* [WHAT TO DO]:
Show every line of the data below that includes the word "pages".

* [THE INPUT]:
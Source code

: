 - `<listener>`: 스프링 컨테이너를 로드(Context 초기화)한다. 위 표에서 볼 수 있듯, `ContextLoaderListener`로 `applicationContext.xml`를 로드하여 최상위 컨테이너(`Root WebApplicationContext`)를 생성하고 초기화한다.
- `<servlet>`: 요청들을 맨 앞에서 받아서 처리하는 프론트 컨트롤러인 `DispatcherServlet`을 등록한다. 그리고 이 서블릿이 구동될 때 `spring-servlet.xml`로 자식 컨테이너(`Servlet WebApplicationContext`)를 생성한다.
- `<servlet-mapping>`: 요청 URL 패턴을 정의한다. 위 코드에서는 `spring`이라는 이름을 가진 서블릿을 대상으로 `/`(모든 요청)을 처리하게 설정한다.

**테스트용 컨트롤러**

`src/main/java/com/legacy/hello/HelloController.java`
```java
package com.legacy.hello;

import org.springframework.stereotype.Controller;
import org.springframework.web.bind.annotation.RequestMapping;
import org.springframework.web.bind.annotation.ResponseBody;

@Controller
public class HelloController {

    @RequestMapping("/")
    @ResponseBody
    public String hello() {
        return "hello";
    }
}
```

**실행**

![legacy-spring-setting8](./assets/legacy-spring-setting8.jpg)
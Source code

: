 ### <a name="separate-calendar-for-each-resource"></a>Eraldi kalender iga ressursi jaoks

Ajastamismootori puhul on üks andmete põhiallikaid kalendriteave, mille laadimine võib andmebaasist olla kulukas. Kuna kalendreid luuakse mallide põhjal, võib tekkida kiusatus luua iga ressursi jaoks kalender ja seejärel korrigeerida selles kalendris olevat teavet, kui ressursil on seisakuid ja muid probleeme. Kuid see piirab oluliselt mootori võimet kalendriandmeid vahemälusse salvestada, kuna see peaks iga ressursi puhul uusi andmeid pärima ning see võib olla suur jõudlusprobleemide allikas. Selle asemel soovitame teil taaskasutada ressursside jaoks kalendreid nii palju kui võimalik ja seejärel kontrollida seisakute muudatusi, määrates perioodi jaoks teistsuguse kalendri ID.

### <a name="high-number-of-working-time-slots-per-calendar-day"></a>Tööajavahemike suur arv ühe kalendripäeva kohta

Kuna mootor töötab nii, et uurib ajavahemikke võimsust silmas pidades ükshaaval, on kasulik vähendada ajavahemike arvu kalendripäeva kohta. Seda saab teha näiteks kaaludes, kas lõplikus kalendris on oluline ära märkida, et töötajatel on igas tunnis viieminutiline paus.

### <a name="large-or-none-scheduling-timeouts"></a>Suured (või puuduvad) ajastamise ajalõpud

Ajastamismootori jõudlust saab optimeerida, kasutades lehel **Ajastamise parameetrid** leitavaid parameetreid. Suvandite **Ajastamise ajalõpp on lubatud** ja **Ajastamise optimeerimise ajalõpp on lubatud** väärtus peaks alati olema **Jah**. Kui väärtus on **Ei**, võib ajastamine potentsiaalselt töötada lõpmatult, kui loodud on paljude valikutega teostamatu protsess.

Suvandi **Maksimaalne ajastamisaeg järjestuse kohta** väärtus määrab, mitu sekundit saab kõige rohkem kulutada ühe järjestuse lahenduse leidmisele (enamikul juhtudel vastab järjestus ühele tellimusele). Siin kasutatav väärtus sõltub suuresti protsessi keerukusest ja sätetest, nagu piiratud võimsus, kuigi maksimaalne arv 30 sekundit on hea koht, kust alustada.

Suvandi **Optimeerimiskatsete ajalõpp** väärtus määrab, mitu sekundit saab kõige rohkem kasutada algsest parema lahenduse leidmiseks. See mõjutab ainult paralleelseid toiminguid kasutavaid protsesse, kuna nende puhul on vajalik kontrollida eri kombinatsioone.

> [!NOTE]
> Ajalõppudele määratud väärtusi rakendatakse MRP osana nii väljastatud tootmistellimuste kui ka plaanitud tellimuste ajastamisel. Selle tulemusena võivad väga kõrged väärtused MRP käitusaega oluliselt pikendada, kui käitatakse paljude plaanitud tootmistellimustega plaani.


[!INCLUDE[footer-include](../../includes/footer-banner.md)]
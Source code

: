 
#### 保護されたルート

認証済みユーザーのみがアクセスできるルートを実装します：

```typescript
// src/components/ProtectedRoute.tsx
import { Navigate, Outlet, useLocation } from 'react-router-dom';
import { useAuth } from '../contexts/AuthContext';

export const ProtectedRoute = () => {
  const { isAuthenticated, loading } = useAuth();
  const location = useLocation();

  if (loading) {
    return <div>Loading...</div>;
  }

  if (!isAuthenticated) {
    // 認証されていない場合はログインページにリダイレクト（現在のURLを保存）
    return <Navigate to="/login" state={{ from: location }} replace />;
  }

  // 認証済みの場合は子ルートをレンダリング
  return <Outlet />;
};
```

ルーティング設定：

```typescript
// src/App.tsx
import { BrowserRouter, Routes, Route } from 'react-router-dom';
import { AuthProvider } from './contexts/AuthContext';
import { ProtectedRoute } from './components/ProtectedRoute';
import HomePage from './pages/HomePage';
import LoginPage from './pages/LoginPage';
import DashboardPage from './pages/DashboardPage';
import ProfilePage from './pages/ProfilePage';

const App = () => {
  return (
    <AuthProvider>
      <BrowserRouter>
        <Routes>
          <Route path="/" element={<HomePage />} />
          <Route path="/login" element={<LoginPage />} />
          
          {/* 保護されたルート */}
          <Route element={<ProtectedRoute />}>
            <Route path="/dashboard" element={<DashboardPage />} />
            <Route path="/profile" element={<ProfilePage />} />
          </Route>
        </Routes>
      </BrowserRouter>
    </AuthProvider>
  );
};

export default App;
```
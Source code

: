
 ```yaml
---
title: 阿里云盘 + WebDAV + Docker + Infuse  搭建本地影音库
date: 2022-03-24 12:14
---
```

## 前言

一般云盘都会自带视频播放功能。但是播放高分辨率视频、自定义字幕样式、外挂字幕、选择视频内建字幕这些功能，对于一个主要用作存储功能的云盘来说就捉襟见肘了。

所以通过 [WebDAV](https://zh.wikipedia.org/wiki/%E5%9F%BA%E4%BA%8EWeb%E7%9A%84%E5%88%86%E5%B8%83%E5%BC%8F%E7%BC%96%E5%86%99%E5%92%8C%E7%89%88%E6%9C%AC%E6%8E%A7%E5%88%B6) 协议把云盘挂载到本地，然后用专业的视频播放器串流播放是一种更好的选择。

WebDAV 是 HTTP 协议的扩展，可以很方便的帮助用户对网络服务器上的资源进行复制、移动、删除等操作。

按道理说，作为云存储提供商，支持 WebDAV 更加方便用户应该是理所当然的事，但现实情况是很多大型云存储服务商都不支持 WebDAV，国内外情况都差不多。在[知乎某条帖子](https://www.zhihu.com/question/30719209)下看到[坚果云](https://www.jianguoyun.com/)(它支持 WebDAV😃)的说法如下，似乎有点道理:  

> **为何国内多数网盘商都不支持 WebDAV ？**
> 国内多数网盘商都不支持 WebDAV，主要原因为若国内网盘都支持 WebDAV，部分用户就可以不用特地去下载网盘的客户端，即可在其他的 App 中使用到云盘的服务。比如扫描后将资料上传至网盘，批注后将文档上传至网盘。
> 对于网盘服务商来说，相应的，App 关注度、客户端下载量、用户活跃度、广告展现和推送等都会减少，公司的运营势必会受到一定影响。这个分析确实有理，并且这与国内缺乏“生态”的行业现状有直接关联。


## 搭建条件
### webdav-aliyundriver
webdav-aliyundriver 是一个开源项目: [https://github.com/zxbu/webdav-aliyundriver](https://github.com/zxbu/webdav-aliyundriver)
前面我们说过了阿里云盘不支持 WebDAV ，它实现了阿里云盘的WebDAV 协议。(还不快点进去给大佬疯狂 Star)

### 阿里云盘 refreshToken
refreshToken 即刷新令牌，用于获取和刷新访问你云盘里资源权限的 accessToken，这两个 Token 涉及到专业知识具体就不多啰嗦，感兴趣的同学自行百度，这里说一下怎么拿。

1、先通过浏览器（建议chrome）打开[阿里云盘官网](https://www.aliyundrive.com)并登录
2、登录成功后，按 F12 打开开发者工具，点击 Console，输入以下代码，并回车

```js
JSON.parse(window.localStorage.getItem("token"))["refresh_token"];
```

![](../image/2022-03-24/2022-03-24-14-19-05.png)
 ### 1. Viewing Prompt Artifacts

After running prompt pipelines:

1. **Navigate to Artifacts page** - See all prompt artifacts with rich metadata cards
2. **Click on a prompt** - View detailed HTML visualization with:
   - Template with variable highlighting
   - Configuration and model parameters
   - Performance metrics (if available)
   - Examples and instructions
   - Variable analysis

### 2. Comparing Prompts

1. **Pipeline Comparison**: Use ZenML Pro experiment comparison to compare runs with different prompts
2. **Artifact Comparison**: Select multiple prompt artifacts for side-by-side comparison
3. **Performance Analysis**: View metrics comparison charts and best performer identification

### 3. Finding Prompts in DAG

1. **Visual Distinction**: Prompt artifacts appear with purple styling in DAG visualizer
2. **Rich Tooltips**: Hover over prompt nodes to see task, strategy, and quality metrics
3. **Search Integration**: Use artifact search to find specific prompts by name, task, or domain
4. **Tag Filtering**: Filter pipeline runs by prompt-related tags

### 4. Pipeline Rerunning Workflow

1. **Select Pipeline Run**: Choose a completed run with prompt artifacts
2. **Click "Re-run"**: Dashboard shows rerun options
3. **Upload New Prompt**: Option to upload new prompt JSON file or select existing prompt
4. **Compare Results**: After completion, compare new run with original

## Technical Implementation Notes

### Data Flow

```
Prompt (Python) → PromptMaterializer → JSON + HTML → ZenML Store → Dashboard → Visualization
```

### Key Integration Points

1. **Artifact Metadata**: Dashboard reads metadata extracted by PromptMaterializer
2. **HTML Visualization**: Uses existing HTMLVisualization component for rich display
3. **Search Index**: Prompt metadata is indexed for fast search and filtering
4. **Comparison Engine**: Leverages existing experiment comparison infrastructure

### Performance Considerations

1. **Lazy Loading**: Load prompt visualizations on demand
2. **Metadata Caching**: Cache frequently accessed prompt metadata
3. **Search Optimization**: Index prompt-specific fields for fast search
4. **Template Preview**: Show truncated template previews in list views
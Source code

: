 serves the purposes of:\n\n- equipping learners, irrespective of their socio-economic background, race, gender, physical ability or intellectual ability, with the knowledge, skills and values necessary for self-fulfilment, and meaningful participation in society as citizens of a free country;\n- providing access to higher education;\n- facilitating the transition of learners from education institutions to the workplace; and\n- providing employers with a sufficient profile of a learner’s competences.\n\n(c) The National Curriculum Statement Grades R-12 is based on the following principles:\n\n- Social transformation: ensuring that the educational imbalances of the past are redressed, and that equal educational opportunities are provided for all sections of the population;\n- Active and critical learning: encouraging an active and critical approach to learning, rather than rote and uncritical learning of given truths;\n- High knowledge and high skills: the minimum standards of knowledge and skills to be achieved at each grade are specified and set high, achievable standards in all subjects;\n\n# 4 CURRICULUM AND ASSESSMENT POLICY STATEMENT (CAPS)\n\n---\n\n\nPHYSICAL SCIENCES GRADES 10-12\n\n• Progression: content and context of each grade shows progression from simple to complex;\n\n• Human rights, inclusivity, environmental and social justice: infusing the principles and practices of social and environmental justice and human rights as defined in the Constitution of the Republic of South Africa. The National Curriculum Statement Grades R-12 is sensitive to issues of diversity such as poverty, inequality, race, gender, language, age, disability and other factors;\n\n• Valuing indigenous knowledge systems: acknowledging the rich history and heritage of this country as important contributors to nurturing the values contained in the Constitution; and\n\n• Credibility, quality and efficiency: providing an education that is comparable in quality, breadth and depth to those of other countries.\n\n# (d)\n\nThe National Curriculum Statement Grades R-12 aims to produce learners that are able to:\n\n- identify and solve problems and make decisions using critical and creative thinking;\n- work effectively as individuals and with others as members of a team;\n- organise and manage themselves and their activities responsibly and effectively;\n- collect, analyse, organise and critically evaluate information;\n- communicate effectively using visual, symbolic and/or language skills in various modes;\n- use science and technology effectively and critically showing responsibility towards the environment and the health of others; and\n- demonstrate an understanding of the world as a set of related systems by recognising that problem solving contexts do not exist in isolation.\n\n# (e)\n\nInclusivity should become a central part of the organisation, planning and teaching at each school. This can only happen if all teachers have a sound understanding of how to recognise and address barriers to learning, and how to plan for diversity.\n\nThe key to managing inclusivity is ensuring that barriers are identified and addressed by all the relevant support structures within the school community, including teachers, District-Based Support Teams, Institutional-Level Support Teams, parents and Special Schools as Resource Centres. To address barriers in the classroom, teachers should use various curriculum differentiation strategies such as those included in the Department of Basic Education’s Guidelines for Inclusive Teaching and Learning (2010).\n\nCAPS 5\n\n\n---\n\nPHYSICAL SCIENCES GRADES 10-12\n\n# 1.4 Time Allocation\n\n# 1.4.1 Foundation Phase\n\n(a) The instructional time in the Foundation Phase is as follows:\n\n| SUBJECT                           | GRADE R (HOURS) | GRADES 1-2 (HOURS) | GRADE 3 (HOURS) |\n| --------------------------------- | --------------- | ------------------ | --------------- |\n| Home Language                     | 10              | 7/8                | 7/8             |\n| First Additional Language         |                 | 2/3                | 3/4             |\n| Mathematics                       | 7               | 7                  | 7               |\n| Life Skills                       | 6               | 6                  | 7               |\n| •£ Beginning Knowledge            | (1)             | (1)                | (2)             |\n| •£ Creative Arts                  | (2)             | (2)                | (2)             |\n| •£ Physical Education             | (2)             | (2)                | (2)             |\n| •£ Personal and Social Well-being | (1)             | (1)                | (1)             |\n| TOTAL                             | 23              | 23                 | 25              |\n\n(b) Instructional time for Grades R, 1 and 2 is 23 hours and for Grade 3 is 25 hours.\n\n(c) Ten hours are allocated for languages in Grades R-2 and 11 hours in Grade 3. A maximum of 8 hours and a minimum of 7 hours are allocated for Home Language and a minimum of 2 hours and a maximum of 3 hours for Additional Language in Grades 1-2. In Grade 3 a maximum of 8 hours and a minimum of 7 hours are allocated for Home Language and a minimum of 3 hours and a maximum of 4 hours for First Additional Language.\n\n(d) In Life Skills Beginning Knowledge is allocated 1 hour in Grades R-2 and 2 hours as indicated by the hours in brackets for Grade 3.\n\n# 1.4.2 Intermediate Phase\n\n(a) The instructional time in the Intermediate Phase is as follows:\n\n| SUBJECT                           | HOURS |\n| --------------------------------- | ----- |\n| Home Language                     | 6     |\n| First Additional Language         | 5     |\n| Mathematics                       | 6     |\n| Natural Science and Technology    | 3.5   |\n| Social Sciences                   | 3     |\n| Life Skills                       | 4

* [WRITTEN RESPONSE]:
import HomePage from './pages/HomePage';
import LoginPage from './pages/LoginPage';
import DashboardPage from './pages/DashboardPage';
import ProfilePage from './pages/ProfilePage';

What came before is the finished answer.